Rendered images with source text

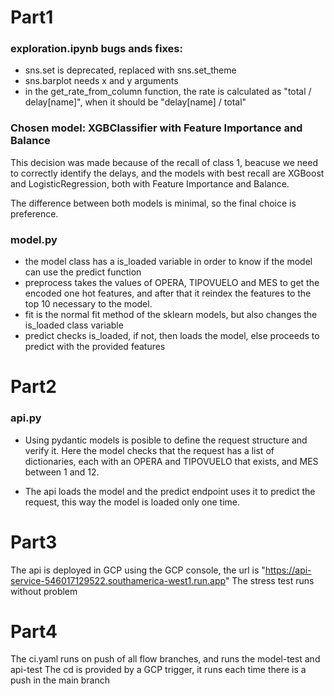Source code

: # **Part1**
### exploration.ipynb bugs ands fixes:
- sns.set is deprecated, replaced with sns.set_theme
- sns.barplot needs x and y arguments
- in the get_rate_from_column function, the rate is calculated as "total / delay[name]", when it should be "delay[name] / total" 

### Chosen model: XGBClassifier with Feature Importance and Balance

This decision was made because of the recall of class 1, beacuse we need to correctly identify the delays, and the models with best recall are XGBoost and LogisticRegression, both with Feature Importance and Balance. 

The difference between both models is minimal, so the final choice is preference.

### model.py
- the model class has a is_loaded variable in order to know if the model can use the predict function
- preprocess takes the values of OPERA, TIPOVUELO and MES to get the encoded one hot features, and after that it reindex the features to the top 10 necessary to the model.
- fit is the normal fit method of the sklearn models, but also changes the is_loaded class variable
- predict checks is_loaded, if not, then loads the model, else proceeds to predict with the provided features

# **Part2**
### api.py
- Using pydantic models is posible to define the request structure and verify it. Here the model checks that the request has a list of dictionaries, each with an OPERA and TIPOVUELO that exists, and MES between 1 and 12.

- The api loads the model and the predict endpoint uses it to predict the request, this way the model is loaded only one time.

# **Part3**
The api is deployed in GCP using the GCP console, the url is "https://api-service-546017129522.southamerica-west1.run.app"
The stress test runs without problem

# **Part4**
The ci.yaml runs on push of all flow branches, and runs the model-test and api-test
The cd is provided by a GCP trigger, it runs each time there is a push in the main branch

• _ABOUT THIS EXERCISE_: Give exactly, and nothing besides, the lines from the one in which "The stress test runs without problem" occurs through the end of the records.

• _TASK RESPONSE_:
The stress test runs without problem

# **Part4**
The ci.yaml runs on push of all flow branches, and runs the model-test and api-test
The cd is provided by a GCP trigger, it runs each time there is a push in the main branch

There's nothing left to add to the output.